Tutorial: Convert a NiFi Flow to an ADF Pipeline¶
A step-by-step walkthrough of converting an Apache NiFi data ingestion flow into an Azure Data Factory pipeline with equivalent functionality, error handling, and scheduling.
Prerequisites¶
- Azure subscription with a resource group
- Azure Data Factory instance deployed
- Databricks workspace deployed (for validation steps)
- ADLS Gen2 storage account with bronze/silver containers
- Access to the source NiFi flow (running or exported)

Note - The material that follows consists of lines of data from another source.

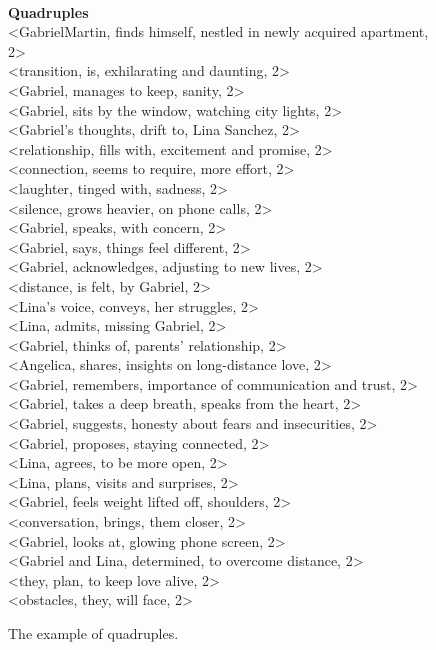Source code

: \begin{figure}[h!]
{\begin{tcolorbox}
\\
\textbf{Quadruples}\\
<GabrielMartin, finds himself, nestled in newly acquired apartment, 2>\\
<transition, is, exhilarating and daunting, 2>\\
<Gabriel, manages to keep, sanity, 2>\\
<Gabriel, sits by the window, watching city lights, 2>\\
<Gabriel's thoughts, drift to, Lina Sanchez, 2>\\
<relationship, fills with, excitement and promise, 2>\\
<connection, seems to require, more effort, 2>\\
<laughter, tinged with, sadness, 2>\\
<silence, grows heavier, on phone calls, 2>\\
<Gabriel, speaks, with concern, 2>\\
<Gabriel, says, things feel different, 2>\\
<Gabriel, acknowledges, adjusting to new lives, 2>\\
<distance, is felt, by Gabriel, 2>\\
<Lina's voice, conveys, her struggles, 2>\\
<Lina, admits, missing Gabriel, 2>\\
<Gabriel, thinks of, parents' relationship, 2>\\
<Angelica, shares, insights on long-distance love, 2>\\
<Gabriel, remembers, importance of communication and trust, 2>\\
<Gabriel, takes a deep breath, speaks from the heart, 2>\\
<Gabriel, suggests, honesty about fears and insecurities, 2>\\
<Gabriel, proposes, staying connected, 2>\\
<Lina, agrees, to be more open, 2>\\
<Lina, plans, visits and surprises, 2>\\
<Gabriel, feels weight lifted off, shoulders, 2>\\
<conversation, brings, them closer, 2>\\
<Gabriel, looks at, glowing phone screen, 2>\\
<Gabriel and Lina, determined, to overcome distance, 2>\\
<they, plan, to keep love alive, 2>\\
<obstacles, they, will face, 2>\\
\end{tcolorbox}}
\caption{The example of quadruples.}
\label{fig:4ple_example}
\end{figure}





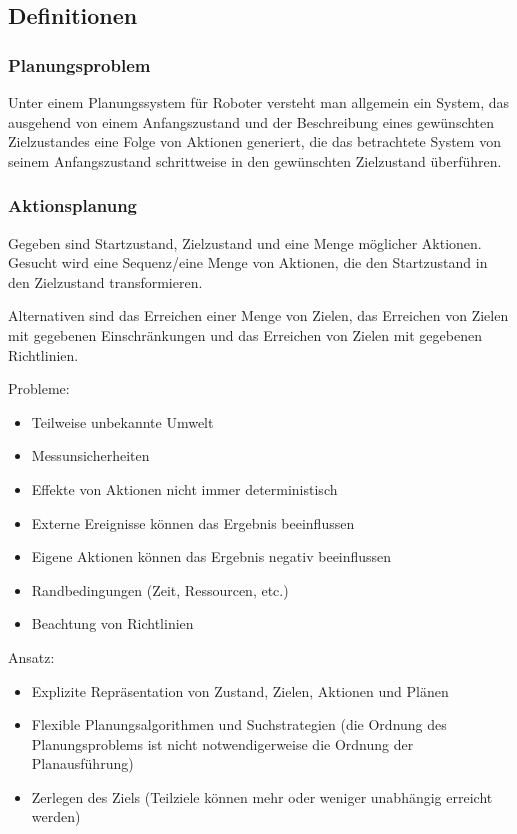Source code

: \setlength\parindent{0pt}

\subsection{Definitionen}

\subsubsection{Planungsproblem}
Unter einem Planungssystem für Roboter versteht man allgemein ein System, das ausgehend von einem Anfangszustand und der Beschreibung eines gewünschten Zielzustandes eine Folge von Aktionen generiert, die das betrachtete System von seinem Anfangszustand schrittweise in den gewünschten Zielzustand überführen.

\subsubsection{Aktionsplanung}
Gegeben sind Startzustand, Zielzustand und eine Menge möglicher Aktionen.
Gesucht wird eine Sequenz/eine Menge von Aktionen, die den Startzustand in den Zielzustand transformieren.

Alternativen sind das Erreichen einer Menge von Zielen, das Erreichen von Zielen mit gegebenen Einschränkungen und das Erreichen von Zielen mit gegebenen Richtlinien.

Probleme:
\begin{itemize}
	\item Teilweise unbekannte Umwelt
	\item Messunsicherheiten
	\item Effekte von Aktionen nicht immer deterministisch
	\item Externe Ereignisse können das Ergebnis beeinflussen
	\item Eigene Aktionen können das Ergebnis negativ beeinflussen
	\item Randbedingungen (Zeit, Ressourcen, etc.)
	\item Beachtung von Richtlinien
\end{itemize}

Ansatz:
\begin{itemize}
	\item Explizite Repräsentation von Zustand, Zielen, Aktionen und Plänen
	\item Flexible Planungsalgorithmen und Suchstrategien (die Ordnung des Planungsproblems ist nicht notwendigerweise die Ordnung der Planausführung)
	\item Zerlegen des Ziels (Teilziele können mehr oder weniger unabhängig erreicht werden)
\end{itemize}

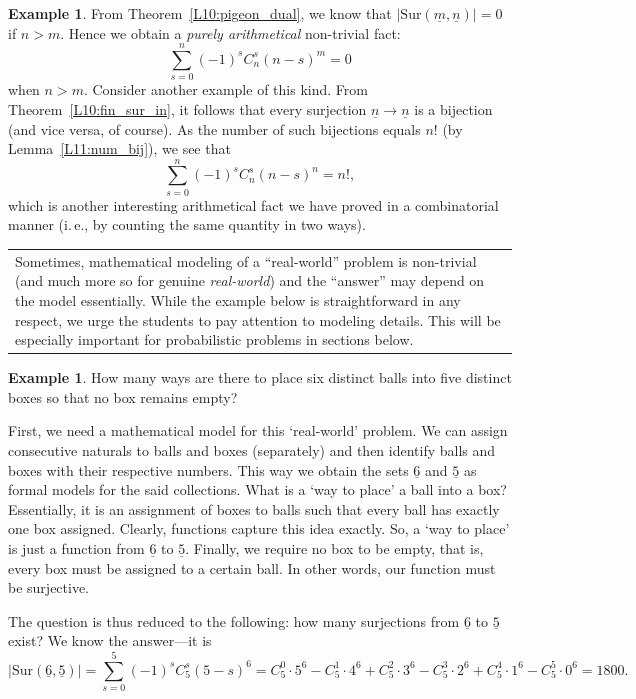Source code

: \documentclass[12pt,notitlepage]{article}
\theoremstyle{plain}
\theoremstyle{definition}
\newtheorem{exm}[thm]{Example}
\theoremstyle{plain}
\newcommand{\ul}[1]{\underline{#1}}
\newcommand{\1}{\mathbf{1}}
\newcommand{\0}{\mathbf{0}}
\newcommand{\mcomm}[1]{
\medskip\noindent\begin{tabular}{| l}
\parbox{0.99\textwidth}{{\small
#1 }}\end{tabular}
\smallskip}
\begin{document}
\begin{exm}
From Theorem~\ref{L10:pigeon_dual}, we know that $|\mathrm{Sur}(\ul{m}, \ul{n})| = 0$ if $n > m$. Hence we obtain a \emph{purely arithmetical} non-trivial fact:
$$\sum\limits_{s = 0}^{n} (-1)^{s} C_n^s (n-s)^m = 0$$
when $n > m$. Consider another example of this kind. From Theorem~\ref{L10:fin_sur_in}, it follows that every surjection $\ul{n} \to \ul{n}$ is a bijection (and vice versa, of course). As the number of such bijections equals $n!$ (by Lemma~\ref{L11:num_bij}), we see that
$$\sum\limits_{s = 0}^{n} (-1)^{s} C_n^s (n-s)^n = n!,$$
which is another interesting arithmetical fact we have proved in a combinatorial manner (i.\,e., by counting the same quantity in two ways).
\end{exm}

\mcomm{Sometimes, mathematical modeling of a ``real-world'' problem is non-trivial (and much more so for genuine \emph{real-world}) and the ``answer'' may depend on the model essentially. While the example below is straightforward in any respect, we urge the students to pay attention to modeling details. This will be especially important for probabilistic problems in  sections below.}

\begin{exm}
How many ways are there to place six distinct balls into five distinct boxes so that no box remains empty?

First, we need a mathematical model for this `real-world' problem. We can assign consecutive naturals to balls and boxes (separately) and then identify balls and boxes with their respective numbers. This way we obtain the sets $\ul{6}$ and $\ul{5}$ as formal models for the said collections. What is a `way to place' a ball into a box? Essentially, it is an assignment of boxes to balls such that every ball has exactly one box assigned. Clearly, functions capture this idea exactly. So, a `way to place' is just a function from $\ul{6}$ to $\ul{5}$. Finally, we require no box to be empty, that is, every box must be assigned to a certain ball. In other words, our function must be surjective.

The question is thus reduced to the following: how many surjections from $\ul{6}$ to $\ul{5}$ exist? We know the answer---it is
$$|\mathrm{Sur}(\ul{6}, \ul{5})| = \sum\limits_{s = 0}^{5} (-1)^{s} C_5^s (5-s)^6 = C_5^0 \cdot 5^6 - C_5^1 \cdot 4^6 + C_5^2 \cdot 3^6 - C_5^3 \cdot 2^6 + C_5^4 \cdot 1^6 - C_5^5 \cdot 0^6 = 1800.$$

\end{exm}
\end{document}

- Basic familiarity with ADF Pipeline Editor
Estimated time: 2-3 hours
The NiFi flow we are converting¶
This tutorial converts a real-world NiFi flow that ingests CSV files from an SFTP server, validates the schema, converts to Parquet, enriches with metadata, and loads to HDFS (migrated to ADLS Gen2).
NiFi flow diagram¶
ListSFTP (vendor-sftp:/outbound/*.csv)
↓
FetchSFTP
↓
ValidateRecord (CSV schema: order_id INT, customer_id INT, amount DECIMAL, order_date DATE, status STRING)
↓ [valid] ↓ [invalid]
UpdateAttribute LogAttribute
(add: ingestion_ts, source=vendor) ↓
↓ PutFile (/quarantine/)
ConvertRecord (CSV → Parquet) ↓
↓ PutEmail (alert team)
PutHDFS (/data/raw/vendor_orders/)
NiFi flow characteristics¶
- Schedule: Runs every 15 minutes
- Volume: 50-200 files per day, 1-50 MB each
- Schema validation: Enforces column names and types
- Error handling: Invalid files quarantined; email alert sent
- Metadata: Adds ingestion timestamp and source system tag
Step 1: Create linked services¶
Before building the pipeline, create the connections ADF will use.
1.1 SFTP linked service¶
In ADF Studio, navigate to Manage > Linked services > New.
| Setting | Value |
|---|---|
| Name | ls_sftp_vendor |
| Type | SFTP |
| Host | vendor-sftp.example.com |
| Port | 22 |
| Authentication | SSH public key or password |
| Username | vendor_user |
| Key Vault reference | Select Key Vault secret for SSH key or password |
1.2 ADLS Gen2 linked service¶
| Setting | Value |
|---|---|
| Name | ls_adls_datalake |
| Type | Azure Data Lake Storage Gen2 |
| Authentication | Managed Identity (recommended) |
| URL | https://yourstorageaccount.dfs.core.windows.net |
1.3 Logic App linked service (for email alerts)¶
| Setting | Value |
|---|---|
| Name | ls_logicapp_alert |
| Type | REST (or Web Activity target) |
| Base URL | Logic App HTTP trigger URL |
Step 2: Create datasets¶
2.1 Source dataset: SFTP CSV files¶
| Setting | Value |
|---|---|
| Name | ds_sftp_vendor_csv |
| Linked service | ls_sftp_vendor |
| Format | Delimited text (CSV) |
| Path | /outbound/ |
| First row as header | Yes |
| Column delimiter | Comma |
| Parameters | fileName (String) |
2.2 Sink dataset: ADLS Parquet (bronze)¶
| Setting | Value |
|---|---|
| Name | ds_adls_bronze_parquet |
| Linked service | ls_adls_datalake |
| Format | Parquet |
| Path | bronze/vendor_orders/ |
| Parameters | fileName (String) |
2.3 Quarantine dataset: ADLS CSV (quarantine)¶
| Setting | Value |
|---|---|
| Name | ds_adls_quarantine_csv |
| Linked service | ls_adls_datalake |
| Format | Delimited text (CSV) |
| Path | quarantine/vendor_orders/ |
Step 3: Build the pipeline¶
3.1 Pipeline overview¶
Create a new pipeline named pl_vendor_order_ingestion.
The pipeline structure:
GetMetadata (list SFTP files)
↓
Filter (*.csv files only)
↓
ForEach (parallel, batch=10)
├── Copy Activity (SFTP CSV → ADLS Bronze Parquet)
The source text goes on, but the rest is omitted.